When scores for the June SAT were released last month, many students found themselves in for a rude surprise. Although their raw scores were higher than on their previous exam(s), their scaled scores were lower, in some cases very significantly so.
An article in The Washington Post recounted the story of Campbell Taylor, who in March scored a 1470—20 points shy of the score he needed to qualify for a scholarship at his top-choice school:
[T]he 17-year-old resolved to take the test again in June and spent the intervening months buried in SAT preparation books and working with tutors. Taylor awoke at 7:30 a.m. Wednesday and checked his latest score online. The results were disappointing: He received a 1400.
He missed one more question overall in June than in March but his score, he said, dropped precipitously. And in the math portion of the exam, he actually missed fewer questions but scored lower: Taylor said he got a 770 in March after missing five math questions but received a 720 in June after missing just three math questions.

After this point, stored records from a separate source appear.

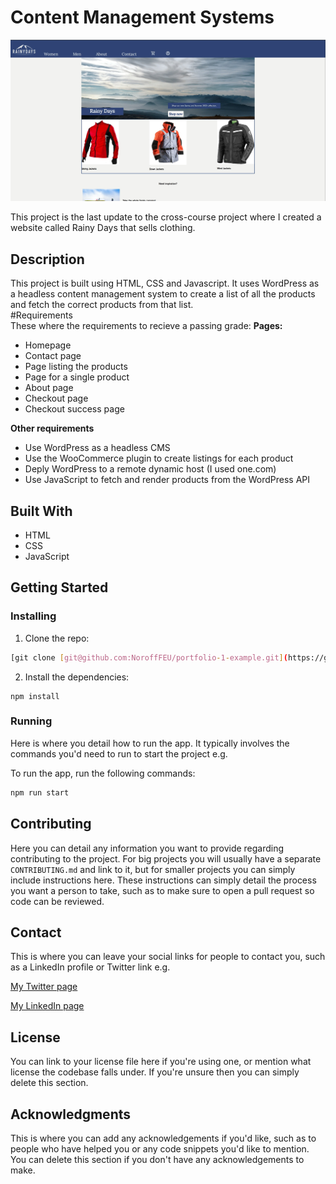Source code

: # Content Management Systems

![image](/images/cms_screenshot.jpg)

This project is the last update to the cross-course project where I created a website called Rainy Days that sells clothing. 

## Description

This project is built using HTML, CSS and Javascript. It uses WordPress as a headless content management system to create a list of all the products and fetch the correct products from that list.  
 #Requirements  
 These where the requirements to recieve a passing grade: 
 **Pages:**
 - Homepage
 - Contact page
 - Page listing the products
 - Page for a single product
 - About page
 - Checkout page
 - Checkout success page

**Other requirements**  
- Use WordPress as a headless CMS
- Use the WooCommerce plugin to create listings for each product
- Deply WordPress to a remote dynamic host (I used one.com)
- Use JavaScript to fetch and render products from the WordPress API


## Built With
- HTML
- CSS
- JavaScript
## Getting Started

### Installing

1. Clone the repo:

```bash
[git clone [git@github.com:NoroffFEU/portfolio-1-example.git](https://github.com/aurorarhagen/CMS.git)](https://github.com/aurorarhagen/CMS.git)
```

2. Install the dependencies:

```
npm install
```

### Running

Here is where you detail how to run the app. It typically involves the commands you'd need to run to start the project e.g.

To run the app, run the following commands:

```bash
npm run start
```

## Contributing

Here you can detail any information you want to provide regarding contributing to the project. For big projects you will usually have a separate `CONTRIBUTING.md` and link to it, but for smaller projects you can simply include instructions here. These instructions can simply detail the process you want a person to take, such as to make sure to open a pull request so code can be reviewed.

## Contact

This is where you can leave your social links for people to contact you, such as a LinkedIn profile or Twitter link e.g.

[My Twitter page](www.twitter.com)

[My LinkedIn page](www.linkedin.com)

## License

You can link to your license file here if you're using one, or mention what license the codebase falls under. If you're unsure then you can simply delete this section.

## Acknowledgments

This is where you can add any acknowledgements if you'd like, such as to people who have helped you or any code snippets you'd like to mention. You can delete this section if you don't have any acknowledgements to make.

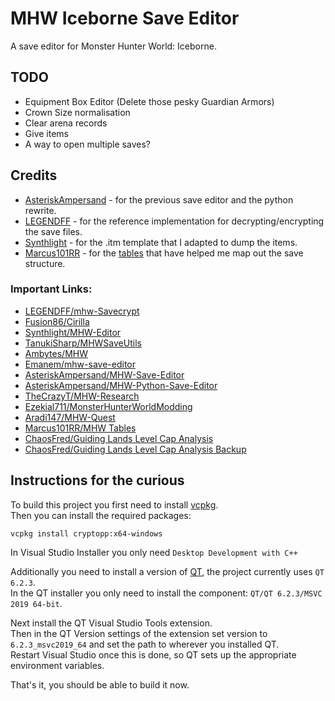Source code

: # MHW Iceborne Save Editor
A save editor for Monster Hunter World: Iceborne.

## TODO
- Equipment Box Editor (Delete those pesky Guardian Armors)
- Crown Size normalisation
- Clear arena records
- Give items
- A way to open multiple saves?

## Credits
- [AsteriskAmpersand](https://github.com/AsteriskAmpersand/) - for the previous save editor and the python rewrite.
- [LEGENDFF](https://github.com/LEGENDFF/) - for the reference implementation for decrypting/encrypting the save files.
- [Synthlight](https://github.com/Synthlight/) - for the .itm template that I adapted to dump the items.
- [Marcus101RR](https://www.nexusmods.com/monsterhunterworld/users/58495681) - for the [tables](https://www.nexusmods.com/monsterhunterworld/mods/2161) that have helped me map out the save structure.

### Important Links:
- [LEGENDFF/mhw-Savecrypt](https://github.com/LEGENDFF/mhw-Savecrypt)
- [Fusion86/Cirilla](https://github.com/Fusion86/Cirilla)
- [Synthlight/MHW-Editor](https://github.com/Synthlight/MHW-Editor)
- [TanukiSharp/MHWSaveUtils](https://github.com/TanukiSharp/MHWSaveUtils)
- [Ambytes/MHW](https://github.com/Ambytes/MHW)
- [Emanem/mhw-save-editor](https://github.com/Emanem/mhw-save-editor)
- [AsteriskAmpersand/MHW-Save-Editor](https://github.com/AsteriskAmpersand/MHW-Save-Editor)
- [AsteriskAmpersand/MHW-Python-Save-Editor](https://github.com/AsteriskAmpersand/MHW-Python-Save-Editor)
- [TheCrazyT/MHW-Research](https://github.com/TheCrazyT/MHW-Research)
- [Ezekial711/MonsterHunterWorldModding](https://github.com/Ezekial711/MonsterHunterWorldModding/wiki)
- [Aradi147/MHW-Quest](https://github.com/Aradi147/MHW-Quest)
- [Marcus101RR/MHW Tables](https://www.nexusmods.com/monsterhunterworld/mods/2161)
- [ChaosFred/Guiding Lands Level Cap Analysis](https://steamcommunity.com/app/582010/discussions/0/3974929535247630028/)
- [ChaosFred/Guiding Lands Level Cap Analysis Backup](https://gamefaqs.gamespot.com/boards/211368-monster-hunter-world/78477208)

## Instructions for the curious

To build this project you first need to install [vcpkg](https://vcpkg.io).<br/>
Then you can install the required packages:
```
vcpkg install cryptopp:x64-windows
```
In Visual Studio Installer you only need `Desktop Development with C++`

Additionally you need to install a version of [QT](https://www.qt.io/), the project currently uses `QT 6.2.3`.<br/>
In the QT installer you only need to install the component: `QT/QT 6.2.3/MSVC 2019 64-bit`.

Next install the QT Visual Studio Tools extension.<br/>
Then in the QT Version settings of the extension set version to `6.2.3_msvc2019_64` and set the path to wherever you installed QT.<br/>
Restart Visual Studio once this is done, so QT sets up the appropriate environment variables.

That's it, you should be able to build it now.
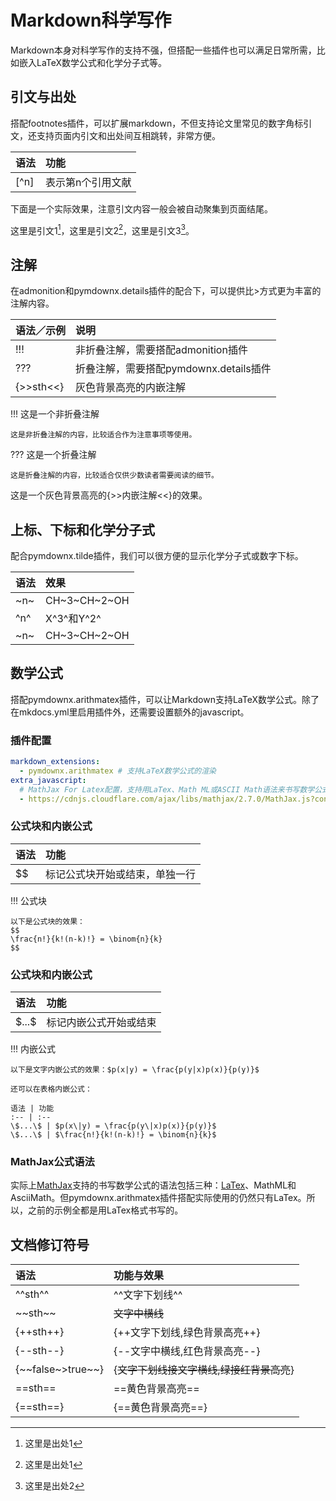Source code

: # Markdown科学写作

Markdown本身对科学写作的支持不强，但搭配一些插件也可以满足日常所需，比如嵌入LaTeX数学公式和化学分子式等。

## 引文与出处

搭配footnotes插件，可以扩展markdown，不但支持论文里常见的数字角标引文，还支持页面内引文和出处间互相跳转，非常方便。

语法 | 功能
:-- | :--
\[^n\] | 表示第n个引用文献

下面是一个实际效果，注意引文内容一般会被自动聚集到页面结尾。

这里是引文1[^1]，这里是引文2[^1]，这里是引文3[^2]。

[^1]: 这里是出处1

[^2]: 这里是出处2

## 注解

在admonition和pymdownx.details插件的配合下，可以提供比>方式更为丰富的注解内容。

| 语法／示例 | 说明
| :-- | :--
| !!! | 非折叠注解，需要搭配admonition插件
| ??? | 折叠注解，需要搭配pymdownx.details插件
| \{\>>sth<<\} | 灰色背景高亮的内嵌注解

!!! 这是一个非折叠注解

    这是非折叠注解的内容，比较适合作为注意事项等使用。

??? 这是一个折叠注解

    这是折叠注解的内容，比较适合仅供少数读者需要阅读的细节。

这是一个灰色背景高亮的{>>内嵌注解<<}的效果。

## 上标、下标和化学分子式

配合pymdownx.tilde插件，我们可以很方便的显示化学分子式或数字下标。

语法 | 效果
:-- | :--
\~n~ | CH~3~CH~2~OH
\^n^ | X^3^和Y^2^
\~n~ | CH~3~CH~2~OH

## 数学公式

搭配pymdownx.arithmatex插件，可以让Markdown支持LaTeX数学公式。除了在mkdocs.yml里启用插件外，还需要设置额外的javascript。

### 插件配置

```yaml
markdown_extensions:
  - pymdownx.arithmatex # 支持LaTeX数学公式的渲染
extra_javascript:
  # MathJax For Latex配置，支持用LaTex、Math ML或ASCII Math语法来书写数学公式
  - https://cdnjs.cloudflare.com/ajax/libs/mathjax/2.7.0/MathJax.js?config=TeX-MML-AM_CHTML
```

### 公式块和内嵌公式

语法 | 功能
:-- | :--
\$$ | 标记公式块开始或结束，单独一行

!!! 公式块

    以下是公式块的效果：
    $$
    \frac{n!}{k!(n-k)!} = \binom{n}{k}
    $$

### 公式块和内嵌公式

语法 | 功能
:-- | :--
\$...\$ | 标记内嵌公式开始或结束

!!! 内嵌公式

    以下是文字内嵌公式的效果：$p(x|y) = \frac{p(y|x)p(x)}{p(y)}$

    还可以在表格内嵌公式：

    语法 | 功能
    :-- | :--
    \$...\$ | $p(x\|y) = \frac{p(y\|x)p(x)}{p(y)}$
    \$...\$ | $\frac{n!}{k!(n-k)!} = \binom{n}{k}$

### MathJax公式语法

实际上[MathJax](https://www.mathjax.org/)支持的书写数学公式的语法包括三种：[LaTex](https://www.latex-project.org/)、MathML和AsciiMath。但pymdownx.arithmatex插件搭配实际使用的仍然只有LaTex。所以，之前的示例全都是用LaTex格式书写的。

## 文档修订符号

|语法 | 功能与效果
| :-- | :--
| \^\^sth\^\^ | ^^文字下划线^^
| \~\~sth\~\~ | ~~文字中横线~~
| \{\++sth++\} | {++文字下划线,绿色背景高亮++}
| \{\--sth--\} | {--文字中横线,红色背景高亮--}
| \{\~\~false\~\>true\~\~\} | {~~文字下划线接文字横线,绿接红背景高亮~~}
| \=\=sth\=\= | ==黄色背景高亮==
| \{\=\=sth\=\=\} | {==黄色背景高亮==}
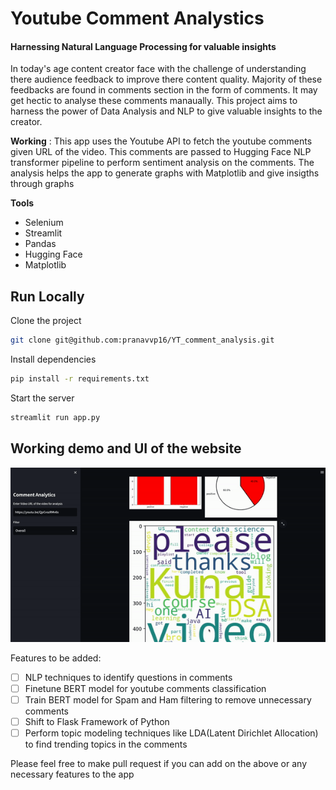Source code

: # Youtube Comment Analystics
#### Harnessing Natural Language Processing for valuable insights

In today's age content creator face with the challenge of understanding there audience 
feedback to improve there content quality. Majority of these 
feedbacks are found in comments section in the form of comments. It may get hectic to analyse these comments manaually.
This project aims to harness the power of Data Analysis and NLP to give valuable insights to the creator.


**Working** : This app uses the Youtube API to fetch the youtube comments given URL of the video. This comments are passed to Hugging Face NLP transformer pipeline to perform sentiment analysis on the comments. The analysis helps the app to generate graphs with Matplotlib and give insigths through graphs

**Tools**
- Selenium
- Streamlit
- Pandas
- Hugging Face
- Matplotlib

## Run Locally

Clone the project

```bash
git clone git@github.com:pranavvp16/YT_comment_analysis.git
```

Install dependencies

```bash
pip install -r requirements.txt
```

Start the server

```bash
streamlit run app.py
```

## Working demo and UI of the website
![Working gif](App_screenshots/demo.gif)

Features to be added:
- [ ] NLP techniques to identify questions in comments
- [ ] Finetune BERT model for youtube comments classification
- [ ] Train BERT model for Spam and Ham filtering to remove unnecessary comments
- [ ] Shift to Flask Framework of Python
- [ ] Perform topic modeling techniques like LDA(Latent Dirichlet Allocation) to find trending topics in the comments

Please feel free to make pull request if you can add on the above or any 
necessary features to the app
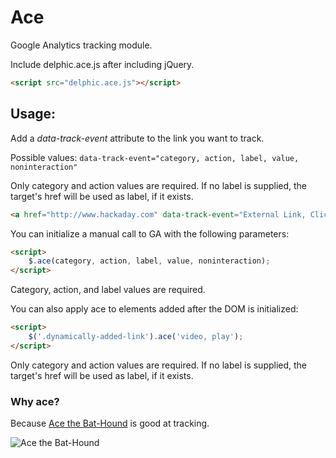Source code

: Ace
==================

Google Analytics tracking module.

Include delphic.ace.js after including jQuery.

```html
<script src="delphic.ace.js"></script>
```

## Usage:

Add a *data-track-event* attribute to the link you want to track.

Possible values: `data-track-event="category, action, label, value, noninteraction"`

Only category and action values are required. If no label is supplied, the target's href will be used as label, if it exists.

```html
<a href="http://www.hackaday.com" data-track-event="External Link, Click">HACKADAY</a>
```

You can initialize a manual call to GA with the following parameters:

```html
<script>
	$.ace(category, action, label, value, noninteraction);
</script>
```

Category, action, and label values are required.

You can also apply ace to elements added after the DOM is initialized:

```html
<script>
	$('.dynamically-added-link').ace('video, play');
</script>
```

Only category and action values are required. If no label is supplied, the target's href will be used as label, if it exists.


### Why ace?

Because [Ace the Bat-Hound](http://www.comicvine.com/ace-the-bat-hound/4005-31302/) is good at tracking.

![Ace the Bat-Hound](http://static.comicvine.com/uploads/scale_small/1/14487/1288836-ace.jpg)

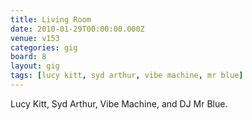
 ```yaml
---
title: Living Room
date: 2010-01-29T00:00:00.000Z
venue: v153
categories: gig
board: 8
layout: gig
tags: [lucy kitt, syd arthur, vibe machine, mr blue]
---
```

Lucy Kitt, Syd Arthur, Vibe Machine, and DJ Mr Blue.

A student who contacted me, asking me to call attention to the situation, described something similar:
My personal experience is similar to others, my score dropped by the 90 points that most students are reporting. My June SAT score was a 1390 but with previous scales it should have been a 1480. My score was actually 10 points off from what most colleges that I am planning to apply to are expecting. Another girl I talked to had a June SAT score of 1150 but with the previous scale it should have been a 1240. She was looking to gain more scholarships and aid for the college she was accepted into.
When the student emailed me, she included a breakdown of the number of questions at each level difficulty level on the last few exams, and in comparison to the May test, there were notably fewer hard questions on all three sections of the June test (17 vs. 21 for reading; 3 vs. 9 for writing; and 16 vs. 25 for math).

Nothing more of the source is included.